Unemployment won't hit 10% after all, Treasury admits, as it says the blow to the economy won't be as bad as expected

Treasury’s forecasting is beginning to look like a figure eight. (Chris Jung, NurPhoto via Getty Images)
  • Australia’s labour force is looking like it’s in better shape than thought, as Treasury downgrades its unemployment forecasts.
  • Originally expecting it to hit 10% by the end of June, Treasury Secretary Stephen Kennedy told a Senate committee his office had been “steadily revising down our expectations of the hit to the economy”.
  • Instead unemployment should only hit 8%, although there are reasons to suspect the headline figure is not the best economic indicator.
  • Visit Business Insider Australia’s homepage for more stories.

The Australian government has quietly revised its economic forecasts following fears unemployment would soar as a result of the coronavirus crisis.

Speaking to the special Senate committee on COVID-19, Treasury Secretary Stephen Kennedy said the economy was in better shape than had initially been predicted.

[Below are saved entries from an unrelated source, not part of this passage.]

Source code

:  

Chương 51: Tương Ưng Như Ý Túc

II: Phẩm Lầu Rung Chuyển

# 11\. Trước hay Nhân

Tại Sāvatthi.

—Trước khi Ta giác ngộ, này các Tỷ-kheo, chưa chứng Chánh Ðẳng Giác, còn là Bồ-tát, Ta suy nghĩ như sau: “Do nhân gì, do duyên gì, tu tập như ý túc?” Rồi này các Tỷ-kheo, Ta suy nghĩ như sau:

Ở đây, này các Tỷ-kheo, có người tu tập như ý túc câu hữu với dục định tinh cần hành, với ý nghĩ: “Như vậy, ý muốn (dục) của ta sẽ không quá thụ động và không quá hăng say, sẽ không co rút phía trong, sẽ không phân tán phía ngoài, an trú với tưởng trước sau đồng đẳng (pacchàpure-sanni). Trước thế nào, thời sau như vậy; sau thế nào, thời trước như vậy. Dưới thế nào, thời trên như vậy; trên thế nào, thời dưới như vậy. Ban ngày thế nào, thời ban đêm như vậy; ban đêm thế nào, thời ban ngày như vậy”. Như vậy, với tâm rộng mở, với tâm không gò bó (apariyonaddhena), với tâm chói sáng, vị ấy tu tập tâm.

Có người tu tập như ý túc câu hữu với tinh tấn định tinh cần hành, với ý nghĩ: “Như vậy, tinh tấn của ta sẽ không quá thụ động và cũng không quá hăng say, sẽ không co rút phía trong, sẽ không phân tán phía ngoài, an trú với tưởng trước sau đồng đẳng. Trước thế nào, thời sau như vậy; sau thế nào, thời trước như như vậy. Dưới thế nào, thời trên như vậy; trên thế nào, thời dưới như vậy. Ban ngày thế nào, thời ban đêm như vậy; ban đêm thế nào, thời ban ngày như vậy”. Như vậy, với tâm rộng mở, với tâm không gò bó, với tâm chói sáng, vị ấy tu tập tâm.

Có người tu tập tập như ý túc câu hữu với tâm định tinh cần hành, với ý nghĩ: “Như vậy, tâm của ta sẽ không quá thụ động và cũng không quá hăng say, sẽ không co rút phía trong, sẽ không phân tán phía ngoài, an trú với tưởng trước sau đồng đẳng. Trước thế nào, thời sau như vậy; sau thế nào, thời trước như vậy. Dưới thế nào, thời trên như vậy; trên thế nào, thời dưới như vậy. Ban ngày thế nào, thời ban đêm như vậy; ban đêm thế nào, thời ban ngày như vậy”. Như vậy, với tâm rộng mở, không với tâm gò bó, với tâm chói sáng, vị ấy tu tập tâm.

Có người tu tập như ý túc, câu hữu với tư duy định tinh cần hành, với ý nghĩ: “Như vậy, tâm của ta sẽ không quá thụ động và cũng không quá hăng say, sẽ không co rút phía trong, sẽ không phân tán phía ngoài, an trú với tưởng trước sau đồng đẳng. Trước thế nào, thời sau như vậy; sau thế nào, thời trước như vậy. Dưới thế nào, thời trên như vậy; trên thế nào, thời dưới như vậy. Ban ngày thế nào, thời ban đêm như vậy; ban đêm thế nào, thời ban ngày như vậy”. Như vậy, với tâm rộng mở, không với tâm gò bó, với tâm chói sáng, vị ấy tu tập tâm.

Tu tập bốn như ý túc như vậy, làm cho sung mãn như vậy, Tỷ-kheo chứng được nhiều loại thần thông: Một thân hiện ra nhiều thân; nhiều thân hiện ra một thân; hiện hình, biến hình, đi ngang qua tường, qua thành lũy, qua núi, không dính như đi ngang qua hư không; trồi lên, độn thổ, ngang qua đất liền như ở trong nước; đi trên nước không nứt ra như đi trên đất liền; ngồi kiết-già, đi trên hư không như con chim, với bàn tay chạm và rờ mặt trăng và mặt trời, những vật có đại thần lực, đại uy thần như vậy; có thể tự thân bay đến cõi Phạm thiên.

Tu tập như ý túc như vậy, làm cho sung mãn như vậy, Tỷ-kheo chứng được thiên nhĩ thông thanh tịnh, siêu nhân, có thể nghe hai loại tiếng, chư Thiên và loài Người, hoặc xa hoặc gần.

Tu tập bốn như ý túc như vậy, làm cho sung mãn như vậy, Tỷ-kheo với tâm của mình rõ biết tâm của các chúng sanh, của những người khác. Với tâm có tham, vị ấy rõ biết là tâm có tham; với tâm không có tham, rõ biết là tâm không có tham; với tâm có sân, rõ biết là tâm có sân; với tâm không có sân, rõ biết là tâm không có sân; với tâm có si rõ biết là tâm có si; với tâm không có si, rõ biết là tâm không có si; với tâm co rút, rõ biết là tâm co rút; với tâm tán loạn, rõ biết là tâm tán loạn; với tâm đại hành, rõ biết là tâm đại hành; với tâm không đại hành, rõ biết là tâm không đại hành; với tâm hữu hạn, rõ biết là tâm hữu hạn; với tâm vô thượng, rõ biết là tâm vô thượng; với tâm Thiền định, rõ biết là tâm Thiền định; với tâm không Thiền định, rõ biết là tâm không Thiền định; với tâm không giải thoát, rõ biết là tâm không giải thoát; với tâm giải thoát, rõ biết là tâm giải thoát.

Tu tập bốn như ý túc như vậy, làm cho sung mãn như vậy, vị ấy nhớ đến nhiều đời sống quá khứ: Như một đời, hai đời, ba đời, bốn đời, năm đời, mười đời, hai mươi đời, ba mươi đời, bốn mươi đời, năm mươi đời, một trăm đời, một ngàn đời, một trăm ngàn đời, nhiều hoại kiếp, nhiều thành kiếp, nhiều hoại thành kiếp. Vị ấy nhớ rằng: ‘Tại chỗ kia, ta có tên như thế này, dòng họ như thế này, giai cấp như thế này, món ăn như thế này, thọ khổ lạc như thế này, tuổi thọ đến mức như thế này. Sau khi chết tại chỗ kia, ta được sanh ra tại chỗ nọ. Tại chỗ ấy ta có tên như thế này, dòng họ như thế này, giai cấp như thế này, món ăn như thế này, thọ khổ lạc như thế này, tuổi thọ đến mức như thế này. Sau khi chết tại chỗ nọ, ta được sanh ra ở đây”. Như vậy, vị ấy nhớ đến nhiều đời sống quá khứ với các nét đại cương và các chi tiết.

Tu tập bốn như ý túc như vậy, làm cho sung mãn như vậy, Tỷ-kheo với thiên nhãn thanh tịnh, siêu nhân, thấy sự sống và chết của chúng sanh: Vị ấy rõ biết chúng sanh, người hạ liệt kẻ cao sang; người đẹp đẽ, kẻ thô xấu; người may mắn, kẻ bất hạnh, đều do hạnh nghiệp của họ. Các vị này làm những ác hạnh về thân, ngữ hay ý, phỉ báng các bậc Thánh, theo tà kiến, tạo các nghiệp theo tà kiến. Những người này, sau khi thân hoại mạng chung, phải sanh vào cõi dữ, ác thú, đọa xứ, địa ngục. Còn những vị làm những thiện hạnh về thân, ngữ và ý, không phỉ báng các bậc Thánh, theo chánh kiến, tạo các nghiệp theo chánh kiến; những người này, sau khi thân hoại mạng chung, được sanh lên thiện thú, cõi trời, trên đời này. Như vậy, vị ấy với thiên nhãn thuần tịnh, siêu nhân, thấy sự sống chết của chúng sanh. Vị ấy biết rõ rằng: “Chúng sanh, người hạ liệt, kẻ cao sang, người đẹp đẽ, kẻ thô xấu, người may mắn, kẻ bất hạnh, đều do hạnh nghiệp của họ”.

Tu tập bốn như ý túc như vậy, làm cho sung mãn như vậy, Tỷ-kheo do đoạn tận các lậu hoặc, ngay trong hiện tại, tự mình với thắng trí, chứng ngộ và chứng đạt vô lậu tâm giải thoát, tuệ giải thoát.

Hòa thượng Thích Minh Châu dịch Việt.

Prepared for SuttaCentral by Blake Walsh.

“We have been steadily revising down our expectations of the hit to the economy … I think the unemployment rate won’t go as high as previously thought,” Kennedy told the public hearing.

Treasury had previously forecast unemployment to hit double digits, consistent with what the Reserve Bank of Australia, as well as major bank economists had expected.

“I think the unemployment rate by September will likely to be in the order of 8% so we will see the measured unemployment rate rise.”

Kennedy cited the early relaxation of government restrictions on businesses as an indication the economy was faring better than early predictions.

If the 8% figure is to bear out, it would undershoot what was seen during the last two recessions in the 1980s and 1990s, when unemployment cleared 10%. It is still expected to see the largest single quarterly contraction since the Great Depression, however.

The latest read of the labour force last month showed unemployment had underwhelmed, rising to 6.2% as hundreds of thousands simply ‘left’ the workforce altogether and underscoring that the headline figure may no longer be the best reflection of reality.

Either way, it’s a sign that there’s at least some light at the end of the tunnel.